Tuesday, February 8, 2011

Rosemarie Trockel's New Modes of Operation @ Talbot Rice, Edinburgh




Review by Colin Herd

At the heart of this extensive survey of Rosemarie Trockel’s works on paper is a corner-wall of the central gallery devoted to Perspex cabinets displaying what must be about a hundred of Trockel’s “book drafts”. These books, which Trockel has produced in half-formed, unique editions throughout her career, form a fascinating paper-patchwork of Trockel’s recurrent thematic concerns. Unconventionally erotic, sexualized imagery and a thorough attention to the materials she uses characterize Trockel’s practice, which has subtly explored gender politics since she burst onto the art scene in the 1980s with groundbreaking works such as her mechanically produced ‘knitted pictures’, her life-size ceramic sofas or her kitchen stove sculptures. The unrealized and inconclusive quality of the book drafts also sets the tone for a show that is ambiguous, anti-didactic and disconcerting, a show whose common threads are in fact threads, where matters of binding, adhesion and unraveling are central.
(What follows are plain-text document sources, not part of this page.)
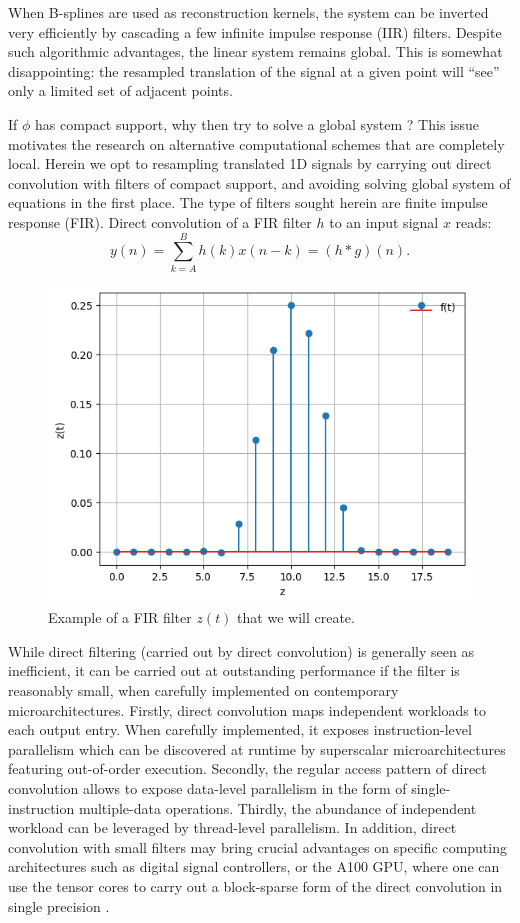 \documentclass[]{usiinfbachelorproject}
\begin{document}
	When B-splines are used as reconstruction kernels, the system can be inverted very efficiently \cite{unser1993b} by cascading a few infinite impulse response (IIR) filters.
	Despite such algorithmic advantages, the linear system remains global. This is somewhat disappointing: the resampled translation of the signal at a given point will ``see'' only a limited set of adjacent points. 
	
	If $\phi$ has compact support, why then try to solve a global system ? This issue motivates the research on alternative computational schemes that are completely local.
	Herein we opt to resampling translated 1D signals by carrying out direct convolution with filters of compact support, and avoiding solving global system of equations in the first place.     The type of filters sought herein are finite impulse response (FIR). 
	Direct convolution of a FIR filter $h$ to an input signal $x$ reads:
	\begin{equation}
		y(n) = \sum_{k=A}^{B}h(k)x(n-k)=(h*g)(n).
		\label{direct_convolution_equation}
	\end{equation}
	
	\begin{figure}
		\centering
		\includegraphics[width=0.4\columnwidth]{images/ifft_filter_m_2_25_shift.png}
		\caption{Example of a FIR filter $z(t)$ that we will create.}
		\label{fig:final_filter}
	\end{figure}
	
	While direct filtering (carried out by direct convolution) is generally seen as inefficient, it can be carried out at outstanding performance if the filter is reasonably small, when carefully implemented on contemporary microarchitectures. Firstly,
	direct convolution maps independent workloads to each output entry. When carefully implemented, it exposes instruction-level parallelism which can be discovered at runtime by superscalar microarchitectures featuring out-of-order execution. Secondly, the regular access pattern of direct convolution allows to expose data-level parallelism in the form of single-instruction multiple-data operations. Thirdly, the abundance of independent workload can be leveraged by thread-level parallelism.
	In addition, direct convolution with small filters may bring crucial advantages on specific computing architectures such as digital signal controllers, or the A100 GPU, where one can use the tensor cores to carry out a block-sparse form of the direct convolution in single precision \cite{a100whitepaper}.
	
\end{document}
The book-drafts draw attention to the range of materials and techniques employed. In particular I found myself taking note of and examining the range of different bindings Trockel makes use of: some hand-sewn, some seemingly stuck together with glue, others loopily spiral-bound, a few left loose-leafed and still more stapled up the sides like razor wire. The paper-stock is just as various, with books made from ruled paper, graph-paper, artist’s paper, magazines, newspaper, yellowing letter-paper. Very often, these materials form the major part of the concept of the book-design. One book made from yellowing letter paper is hand-sewn with a golden thread. The cover is blank except for a small, typewritten, lower-case statement: “is not enough”. It’s an amusing comment on capitalism, on art, and on her own practice of producing ‘unrealized’ books. The books straddle the line between private and public, especially as they’re displayed behind Perspex, showing only the cover and not what’s inside. There’s an underlying dynamic of revealing private thoughts. For example, one book, with the title “imagine” has below it two columns of text, labeled “smaller” and “bigger”. Under “smaller”, the hand-written words: “schulden” (German for “debt”, but also “fault”), “Amerika”, “Ego”, “aujourd’hui”, “past”. Under the heading “bigger”: “breasts”, “income”, “beings”, “prisons”, “witchcraft”, “problems” and “time”. Running counter to the revelation of private thoughts and fears, though, is an equally strong dynamic of ambiguous or secretive withholding and restraint, where blueprints for narrative are suggestively whispered but not ultimately delivered. One book has the word “phobias” in large letters next to a faded picture of a woman standing next to a desk in what looks like an office. The piece suggests claustrophobia or agoraphobia, but also male prejudice against or discriminatory treatment of women in the workplace. Another cover simply has the word “Dad” in large black lettering.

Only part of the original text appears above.